What is the engine pitch angle for steady state operation during vessel operation?
Proper engine angles can prevent the unnecessary wear and tear (or malfunction) of many vital engine parts and operations.
Front up from horizontal:
-15 degrees minimum / 31 degrees maximum.
What is the engine pitch angle for intermittent vessel operation?
When viewed from flywheel side of engine - From right/left:
45 degrees maximum right or 37 degrees left (roll angle).
What are the Cummins QSM11 fuel system specs?
Max allowable restriction to the fuel pump: is 6 in Hg / 10 in Hg (clean filter / dirty filter.)
Return line pressure: 6.5 in Hg maximum.
Static pressure at fuel pump: 6 in Hg.
Fuel pump height, above fuel pump: 2.47 m or 8.1 feet.
What are the exhaust system specs for the QSM11?
Problems with the exhaust system can cause many parts to malfunction on a Cummins QSM11. Be sure to always check if you are experiencing performance issues.

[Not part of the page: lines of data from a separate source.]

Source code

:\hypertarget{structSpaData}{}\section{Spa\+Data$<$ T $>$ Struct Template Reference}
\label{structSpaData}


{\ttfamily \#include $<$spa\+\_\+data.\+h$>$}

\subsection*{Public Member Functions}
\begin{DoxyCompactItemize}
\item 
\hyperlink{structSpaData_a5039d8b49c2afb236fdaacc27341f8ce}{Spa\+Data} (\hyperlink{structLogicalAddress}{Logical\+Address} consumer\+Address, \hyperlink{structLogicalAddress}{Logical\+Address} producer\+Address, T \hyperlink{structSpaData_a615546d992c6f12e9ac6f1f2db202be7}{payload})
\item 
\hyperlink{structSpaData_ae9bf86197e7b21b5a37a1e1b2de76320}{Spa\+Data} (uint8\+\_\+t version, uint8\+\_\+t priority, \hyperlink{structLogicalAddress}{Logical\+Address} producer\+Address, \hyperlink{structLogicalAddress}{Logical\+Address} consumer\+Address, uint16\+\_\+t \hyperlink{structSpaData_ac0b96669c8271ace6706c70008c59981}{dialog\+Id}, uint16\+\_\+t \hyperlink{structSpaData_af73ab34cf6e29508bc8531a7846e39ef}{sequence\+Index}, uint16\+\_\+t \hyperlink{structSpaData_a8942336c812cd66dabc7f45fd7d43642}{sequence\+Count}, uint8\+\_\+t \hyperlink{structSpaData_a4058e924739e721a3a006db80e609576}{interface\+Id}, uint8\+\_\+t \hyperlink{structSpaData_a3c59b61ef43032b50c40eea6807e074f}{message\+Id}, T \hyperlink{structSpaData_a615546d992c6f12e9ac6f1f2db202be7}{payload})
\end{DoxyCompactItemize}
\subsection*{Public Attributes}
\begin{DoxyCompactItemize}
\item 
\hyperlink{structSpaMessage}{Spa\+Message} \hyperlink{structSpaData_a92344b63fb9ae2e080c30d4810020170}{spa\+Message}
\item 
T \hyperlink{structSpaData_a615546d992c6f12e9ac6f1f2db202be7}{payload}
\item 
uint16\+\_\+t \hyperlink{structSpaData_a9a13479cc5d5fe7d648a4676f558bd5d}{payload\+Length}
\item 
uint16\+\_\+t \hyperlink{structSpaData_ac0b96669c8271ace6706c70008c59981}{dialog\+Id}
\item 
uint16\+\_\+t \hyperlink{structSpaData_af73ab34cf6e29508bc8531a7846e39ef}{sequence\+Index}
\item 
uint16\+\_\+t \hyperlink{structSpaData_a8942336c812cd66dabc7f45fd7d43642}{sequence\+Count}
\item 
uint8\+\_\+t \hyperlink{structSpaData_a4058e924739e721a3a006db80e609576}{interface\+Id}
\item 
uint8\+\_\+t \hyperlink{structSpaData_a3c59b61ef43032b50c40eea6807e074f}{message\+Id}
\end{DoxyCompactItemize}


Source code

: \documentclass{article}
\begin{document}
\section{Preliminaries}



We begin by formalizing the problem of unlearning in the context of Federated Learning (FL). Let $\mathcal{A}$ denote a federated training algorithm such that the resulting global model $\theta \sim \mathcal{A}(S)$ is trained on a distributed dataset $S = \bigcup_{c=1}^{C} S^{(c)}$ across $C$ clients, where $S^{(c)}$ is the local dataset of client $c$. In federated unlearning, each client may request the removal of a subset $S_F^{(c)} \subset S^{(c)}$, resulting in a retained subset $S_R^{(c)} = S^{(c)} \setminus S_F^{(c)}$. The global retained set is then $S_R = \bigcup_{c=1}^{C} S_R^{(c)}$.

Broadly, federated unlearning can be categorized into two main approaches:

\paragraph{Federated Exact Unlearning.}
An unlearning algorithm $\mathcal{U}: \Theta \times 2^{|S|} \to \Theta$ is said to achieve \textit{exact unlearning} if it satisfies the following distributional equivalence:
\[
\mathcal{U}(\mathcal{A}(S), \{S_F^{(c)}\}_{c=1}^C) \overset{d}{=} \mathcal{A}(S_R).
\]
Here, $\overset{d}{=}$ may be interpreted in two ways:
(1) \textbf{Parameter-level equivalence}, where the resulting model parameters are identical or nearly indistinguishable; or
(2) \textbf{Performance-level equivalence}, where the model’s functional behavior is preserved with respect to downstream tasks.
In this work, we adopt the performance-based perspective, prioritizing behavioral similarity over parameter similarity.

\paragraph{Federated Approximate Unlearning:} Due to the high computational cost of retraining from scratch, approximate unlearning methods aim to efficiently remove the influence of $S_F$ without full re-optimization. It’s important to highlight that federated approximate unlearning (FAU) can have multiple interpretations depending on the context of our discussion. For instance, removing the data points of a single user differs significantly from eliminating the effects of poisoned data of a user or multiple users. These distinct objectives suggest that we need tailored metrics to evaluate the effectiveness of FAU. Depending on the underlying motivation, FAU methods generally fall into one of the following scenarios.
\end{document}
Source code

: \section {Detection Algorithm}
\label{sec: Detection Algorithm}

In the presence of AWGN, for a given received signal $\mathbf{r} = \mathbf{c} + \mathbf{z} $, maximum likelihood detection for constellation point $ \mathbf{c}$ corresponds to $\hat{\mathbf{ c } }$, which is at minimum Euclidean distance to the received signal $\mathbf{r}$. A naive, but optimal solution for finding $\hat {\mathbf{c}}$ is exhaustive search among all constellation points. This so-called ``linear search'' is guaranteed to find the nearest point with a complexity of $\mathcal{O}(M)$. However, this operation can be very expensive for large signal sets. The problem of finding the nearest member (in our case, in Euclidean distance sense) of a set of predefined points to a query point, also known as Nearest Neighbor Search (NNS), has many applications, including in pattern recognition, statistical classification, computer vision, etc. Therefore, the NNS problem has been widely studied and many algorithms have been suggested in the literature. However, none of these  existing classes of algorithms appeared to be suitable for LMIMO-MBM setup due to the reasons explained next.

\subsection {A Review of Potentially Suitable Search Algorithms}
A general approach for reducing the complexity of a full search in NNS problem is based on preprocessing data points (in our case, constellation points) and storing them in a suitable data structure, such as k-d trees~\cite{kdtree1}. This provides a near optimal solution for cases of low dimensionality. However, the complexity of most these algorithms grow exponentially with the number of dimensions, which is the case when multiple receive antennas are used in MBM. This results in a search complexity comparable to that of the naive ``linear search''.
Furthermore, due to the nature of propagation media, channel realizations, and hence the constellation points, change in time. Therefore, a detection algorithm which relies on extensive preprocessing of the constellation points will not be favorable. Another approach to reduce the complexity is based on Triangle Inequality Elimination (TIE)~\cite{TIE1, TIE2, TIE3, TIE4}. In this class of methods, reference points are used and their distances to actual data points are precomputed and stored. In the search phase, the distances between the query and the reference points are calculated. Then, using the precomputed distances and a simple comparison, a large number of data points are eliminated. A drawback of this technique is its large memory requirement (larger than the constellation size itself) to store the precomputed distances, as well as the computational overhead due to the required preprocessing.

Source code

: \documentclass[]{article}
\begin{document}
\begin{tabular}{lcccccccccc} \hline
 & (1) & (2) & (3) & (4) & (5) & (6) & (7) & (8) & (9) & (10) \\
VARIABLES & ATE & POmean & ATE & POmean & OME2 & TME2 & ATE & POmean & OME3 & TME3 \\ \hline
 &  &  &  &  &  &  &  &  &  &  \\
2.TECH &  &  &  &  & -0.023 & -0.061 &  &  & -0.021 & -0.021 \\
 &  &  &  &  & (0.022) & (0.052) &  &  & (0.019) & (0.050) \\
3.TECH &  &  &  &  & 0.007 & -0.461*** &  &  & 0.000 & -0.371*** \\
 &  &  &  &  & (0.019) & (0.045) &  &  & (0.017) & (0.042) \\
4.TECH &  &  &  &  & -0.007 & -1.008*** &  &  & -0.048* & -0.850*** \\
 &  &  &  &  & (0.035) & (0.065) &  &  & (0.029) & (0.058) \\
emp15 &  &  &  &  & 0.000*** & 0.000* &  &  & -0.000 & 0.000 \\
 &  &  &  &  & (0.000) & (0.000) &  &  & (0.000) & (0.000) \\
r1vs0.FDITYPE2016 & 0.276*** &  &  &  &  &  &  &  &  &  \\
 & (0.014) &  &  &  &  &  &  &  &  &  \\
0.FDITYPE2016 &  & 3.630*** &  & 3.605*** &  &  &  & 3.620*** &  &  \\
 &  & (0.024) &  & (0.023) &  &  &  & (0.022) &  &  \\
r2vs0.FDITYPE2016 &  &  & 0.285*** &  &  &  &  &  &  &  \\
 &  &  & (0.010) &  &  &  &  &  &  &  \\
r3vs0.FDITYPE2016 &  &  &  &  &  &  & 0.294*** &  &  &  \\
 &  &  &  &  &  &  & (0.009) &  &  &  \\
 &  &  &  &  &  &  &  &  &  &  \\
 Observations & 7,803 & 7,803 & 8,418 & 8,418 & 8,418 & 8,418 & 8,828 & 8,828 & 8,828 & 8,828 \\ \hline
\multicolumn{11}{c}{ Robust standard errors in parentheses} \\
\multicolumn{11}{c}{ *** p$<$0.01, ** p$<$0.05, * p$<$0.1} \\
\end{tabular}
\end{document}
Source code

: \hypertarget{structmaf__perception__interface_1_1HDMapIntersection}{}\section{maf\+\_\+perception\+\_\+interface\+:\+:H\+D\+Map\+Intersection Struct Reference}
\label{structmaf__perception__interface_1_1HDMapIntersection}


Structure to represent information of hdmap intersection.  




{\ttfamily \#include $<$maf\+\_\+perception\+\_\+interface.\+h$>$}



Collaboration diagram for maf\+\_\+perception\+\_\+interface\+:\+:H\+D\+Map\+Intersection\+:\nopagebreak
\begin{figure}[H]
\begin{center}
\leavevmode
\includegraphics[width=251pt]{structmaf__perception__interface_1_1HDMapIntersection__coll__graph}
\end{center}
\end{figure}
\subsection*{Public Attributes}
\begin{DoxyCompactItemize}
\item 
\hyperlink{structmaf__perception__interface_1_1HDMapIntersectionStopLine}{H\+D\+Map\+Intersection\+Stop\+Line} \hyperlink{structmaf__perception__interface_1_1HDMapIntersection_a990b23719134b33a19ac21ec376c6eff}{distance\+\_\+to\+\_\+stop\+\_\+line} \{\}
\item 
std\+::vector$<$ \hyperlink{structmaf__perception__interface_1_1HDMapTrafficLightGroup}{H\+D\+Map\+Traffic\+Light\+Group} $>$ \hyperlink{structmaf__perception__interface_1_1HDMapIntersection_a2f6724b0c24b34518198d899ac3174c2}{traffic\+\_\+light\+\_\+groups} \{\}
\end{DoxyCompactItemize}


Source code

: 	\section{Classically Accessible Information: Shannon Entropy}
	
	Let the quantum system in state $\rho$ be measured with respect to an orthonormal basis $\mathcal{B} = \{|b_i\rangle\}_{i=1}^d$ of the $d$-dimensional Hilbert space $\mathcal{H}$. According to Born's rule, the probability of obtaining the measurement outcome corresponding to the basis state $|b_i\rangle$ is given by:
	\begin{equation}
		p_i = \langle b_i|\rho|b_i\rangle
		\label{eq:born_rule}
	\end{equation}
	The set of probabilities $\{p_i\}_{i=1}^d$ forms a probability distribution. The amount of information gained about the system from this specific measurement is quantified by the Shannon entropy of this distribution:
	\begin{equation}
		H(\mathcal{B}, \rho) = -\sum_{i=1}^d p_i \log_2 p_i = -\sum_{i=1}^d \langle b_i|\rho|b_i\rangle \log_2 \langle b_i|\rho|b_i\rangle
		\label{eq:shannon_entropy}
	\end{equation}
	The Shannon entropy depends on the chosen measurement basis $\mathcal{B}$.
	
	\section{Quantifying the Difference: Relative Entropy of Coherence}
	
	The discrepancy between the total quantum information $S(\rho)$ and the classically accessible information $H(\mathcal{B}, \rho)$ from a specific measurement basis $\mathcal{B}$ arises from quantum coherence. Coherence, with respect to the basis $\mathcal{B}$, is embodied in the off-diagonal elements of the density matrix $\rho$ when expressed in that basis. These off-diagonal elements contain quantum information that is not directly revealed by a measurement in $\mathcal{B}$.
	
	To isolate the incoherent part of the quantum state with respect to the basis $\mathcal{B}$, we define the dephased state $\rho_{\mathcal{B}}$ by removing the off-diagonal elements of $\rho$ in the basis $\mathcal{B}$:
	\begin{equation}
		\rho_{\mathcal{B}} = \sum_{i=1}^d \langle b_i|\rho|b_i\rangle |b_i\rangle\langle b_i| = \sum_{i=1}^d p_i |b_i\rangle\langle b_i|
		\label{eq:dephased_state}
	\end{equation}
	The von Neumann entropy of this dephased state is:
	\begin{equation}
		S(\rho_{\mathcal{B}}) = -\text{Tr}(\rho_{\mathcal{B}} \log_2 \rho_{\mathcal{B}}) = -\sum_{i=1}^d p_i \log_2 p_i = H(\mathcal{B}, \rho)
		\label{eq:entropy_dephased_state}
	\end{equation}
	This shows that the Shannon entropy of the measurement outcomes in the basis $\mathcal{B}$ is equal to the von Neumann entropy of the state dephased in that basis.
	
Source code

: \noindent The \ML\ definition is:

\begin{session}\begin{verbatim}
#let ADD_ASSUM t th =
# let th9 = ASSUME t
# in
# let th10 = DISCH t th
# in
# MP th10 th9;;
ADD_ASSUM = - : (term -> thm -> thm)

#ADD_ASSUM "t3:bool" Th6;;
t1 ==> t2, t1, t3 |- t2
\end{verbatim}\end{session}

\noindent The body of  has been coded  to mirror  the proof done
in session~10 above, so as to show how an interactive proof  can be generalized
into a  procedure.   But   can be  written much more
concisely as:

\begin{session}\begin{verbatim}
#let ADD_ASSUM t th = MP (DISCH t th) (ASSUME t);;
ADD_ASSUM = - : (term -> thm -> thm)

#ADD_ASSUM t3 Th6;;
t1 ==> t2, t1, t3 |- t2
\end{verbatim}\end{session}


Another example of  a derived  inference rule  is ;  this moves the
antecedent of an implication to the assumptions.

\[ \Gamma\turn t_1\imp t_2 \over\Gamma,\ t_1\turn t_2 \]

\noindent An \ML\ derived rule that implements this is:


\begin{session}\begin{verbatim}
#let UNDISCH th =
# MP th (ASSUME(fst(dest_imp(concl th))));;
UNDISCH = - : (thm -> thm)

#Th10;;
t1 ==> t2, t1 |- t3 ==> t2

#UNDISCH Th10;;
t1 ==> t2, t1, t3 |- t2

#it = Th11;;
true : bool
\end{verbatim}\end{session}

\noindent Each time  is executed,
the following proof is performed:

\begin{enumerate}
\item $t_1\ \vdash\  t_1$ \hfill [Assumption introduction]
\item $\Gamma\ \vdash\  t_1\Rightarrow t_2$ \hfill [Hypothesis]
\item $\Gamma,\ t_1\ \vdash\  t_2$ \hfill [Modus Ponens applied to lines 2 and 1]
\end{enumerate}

3 in Hg - Maximum allowable back pressure
20 lb maximum incremental direct load at the turbine outlet mounting flange.
What are the air intake specs for the QSM11?
Correctly identifying air intake problems can help you identify which parts need to be replaced, and is recommended for any major engine overhauls.
The maximum air cleaner inlet tmperature rise over the ambient temperature is 30 degrees F.
The maximum air intake restriction with a clean filter is 10 in H2O with a clean filter and 25 in H2O for a dirty filter.